In and of itself this outrageously ill-informed legislation is essentially government-sanctioned discrimination and should be considered a major step back for human rights everywhere. But if there can be a “bad time” to unleash such a mistake, this would be it, considering thousands of foreign athletes and fans will descend upon Russia next February — and now some of them will have to fear being detained and fined for simply being who they are.
(In case you’re of the mind that as long as athletes don’t hand out pamphlets saying “I Am Gay, And You Can Too!” or “Got A Penis? Why Don’t You Try Holding Another One In Your Hand For A Minute?” they’ll be fine, note that four Dutch nationalists were recently detained in Murmansk and fined, having visited the country to film a movie on gay rights.)
The International Olympic Committee has already released a statement regarding the law. Here’s the most salient bit:
As you know, this legislation has just been passed into law and it remains to seen whether and how it will be implemented, particularly as regards the Games in Sochi. As a sporting organization, what we can do is to continue to work to ensure that the Games can take place without discrimination against athletes, officials, spectators and the media. Wider political issues in the country are best dealt with by other international organizations more suited to this endeavor.
And some high-profile athletes — including America’s own Johnny Weir — have taken public stances in defiance of the law.

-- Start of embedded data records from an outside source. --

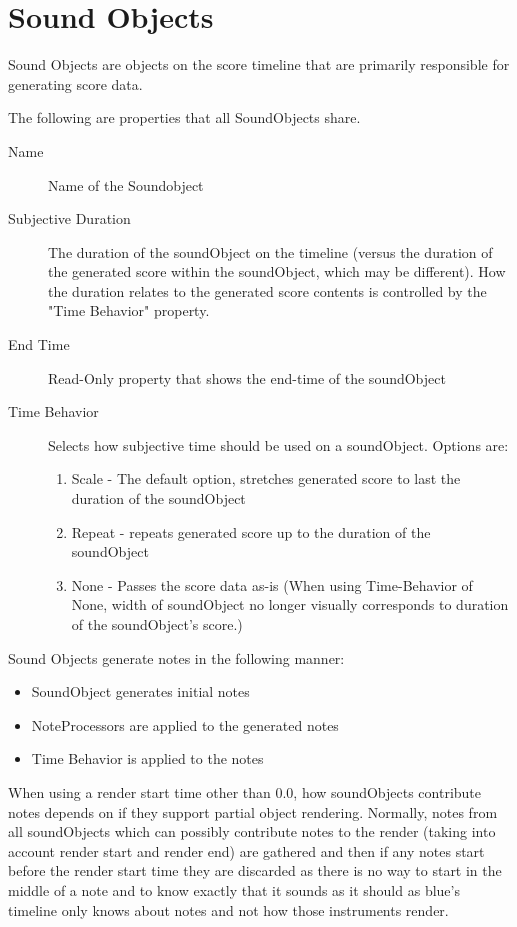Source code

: \section{Sound Objects}
\label{soundObjects}

Sound Objects are objects on the score timeline that are primarily
responsible for generating score data.

The following are properties that all SoundObjects share.

\begin{description}
\item[Name]
Name of the Soundobject
\item[Subjective Duration]
The duration of the soundObject on the timeline (versus the duration of
the generated score within the soundObject, which may be different). How
the duration relates to the generated score contents is controlled by
the "Time Behavior" property.
\item[End Time]
Read-Only property that shows the end-time of the soundObject
\item[Time Behavior]
Selects how subjective time should be used on a soundObject. Options
are:

\begin{enumerate}
\def\labelenumi{\arabic{enumi}.}
\item
  Scale - The default option, stretches generated score to last the
  duration of the soundObject
\item
  Repeat - repeats generated score up to the duration of the soundObject
\item
  None - Passes the score data as-is (When using Time-Behavior of None,
  width of soundObject no longer visually corresponds to duration of the
  soundObject's score.)
\end{enumerate}
\end{description}

Sound Objects generate notes in the following manner:

\begin{itemize}
\item
  SoundObject generates initial notes
\item
  NoteProcessors are applied to the generated notes
\item
  Time Behavior is applied to the notes
\end{itemize}

When using a render start time other than 0.0, how soundObjects
contribute notes depends on if they support partial object rendering.
Normally, notes from all soundObjects which can possibly contribute
notes to the render (taking into account render start and render end)
are gathered and then if any notes start before the render start time
they are discarded as there is no way to start in the middle of a note
and to know exactly that it sounds as it should as blue's timeline only
knows about notes and not how those instruments render.

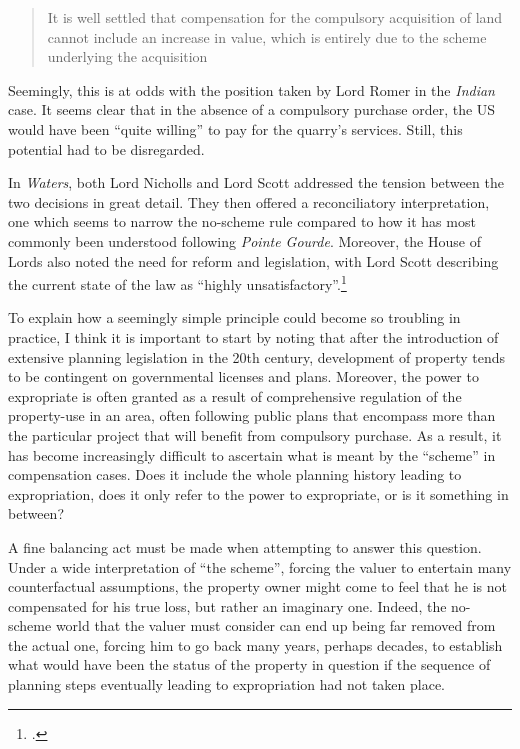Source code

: \begin{quote}
It is well settled that compensation for the compulsory acquisition of
land cannot include an increase in value, which is entirely due to the
scheme underlying the acquisition
\end{quote}

Seemingly, this is at odds with the position taken by Lord Romer in the {\it Indian} case. It seems clear that in the absence of a compulsory purchase order, the US would have been ``quite willing'' to pay for the quarry's services. Still, this potential had to be disregarded. 

In \emph{Waters}, both Lord Nicholls and Lord Scott addressed the tension between the two decisions in great detail. They then offered a reconciliatory interpretation, one which seems to narrow the no-scheme rule compared to how it has most commonly been understood following \emph{Pointe Gourde}. Moreover, the House of Lords also noted the need for reform and legislation, with Lord Scott describing the current state of the law as ``highly unsatisfactory''.\footcite[164]{waters04}

To explain how a seemingly simple principle could become so troubling in practice, I think it is important to start by noting that after the introduction of extensive planning legislation in the 20th century, development of property tends to be contingent on governmental licenses and plans. Moreover, the power to expropriate is often granted as a result of comprehensive regulation of the property-use in an area, often following public plans that encompass more than the particular project that will benefit from compulsory purchase. As a result, it has become increasingly difficult to ascertain what is meant by the ``scheme'' in compensation cases. Does it include the whole planning history leading to expropriation, does it only refer to the power to expropriate, or is it something in between?

A fine balancing act must be made when attempting to answer this question. Under a wide interpretation of ``the scheme'', forcing the valuer to entertain many counterfactual assumptions, the property owner might come to feel that he is not compensated for his true loss, but rather an imaginary one. Indeed, the no-scheme world that the valuer must consider can end up being far removed from the actual one, forcing him to go back many years, perhaps decades, to establish what would have been the status of the property in question if the sequence of planning steps eventually leading to expropriation had not taken place.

So what did NBC have to say about its role as the sole American broadcasting outlet of this event? How would this news organization choose to cover what has already become a major story line before the Games even begin? Do they recognize that the Olympics are not just a sporting event, but a test of international relations?

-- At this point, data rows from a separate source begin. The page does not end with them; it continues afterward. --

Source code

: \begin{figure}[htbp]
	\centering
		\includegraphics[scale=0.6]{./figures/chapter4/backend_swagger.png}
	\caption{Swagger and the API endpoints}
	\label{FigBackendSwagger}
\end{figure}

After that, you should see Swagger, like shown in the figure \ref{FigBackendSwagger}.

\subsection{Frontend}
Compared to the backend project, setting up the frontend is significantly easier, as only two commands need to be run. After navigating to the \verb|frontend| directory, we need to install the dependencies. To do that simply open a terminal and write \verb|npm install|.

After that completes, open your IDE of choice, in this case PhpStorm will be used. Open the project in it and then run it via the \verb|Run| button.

Short answers: Not much; by doing nothing if they could help it; no.
NBC Sports Chairman Mark Lazarus tried to head these issues off at the pass by saying in his opening statement vague words about “political issues” surrounding the Games and how NBC would cover those political issues if warranted, as it covers all political issues in all host countries it visits. But, he insisted, right now was too early to speculate on such matters, because the Games aren’t until February (when Russia will presumably have spontaneously become a progressive wonderland for gay rights).
Other useless platitudes offered up by Lazarus included “Right now they have a law that is the law of their land,” “governments across the world have different laws,” and “It exists.”
It appears that, as an international media empire, NBC is more concerned with continuing to sell its movie tickets and TV show rights to Russia than maintaining serious news coverage. And even its top executives seem confused as to where their network’s job as a reporter of sports news ends and political news begins.
NBC has a responsibility as a major news network to bring Russia’s travesty of a law to light. Failing to do so — or even, at this early stage, appearing as if they hope they won’t have to — is indicative of where the mainstream media finds itself in 2013. Oooh, look, a video of Justin Bieber pissing in a bucket. Gotta run!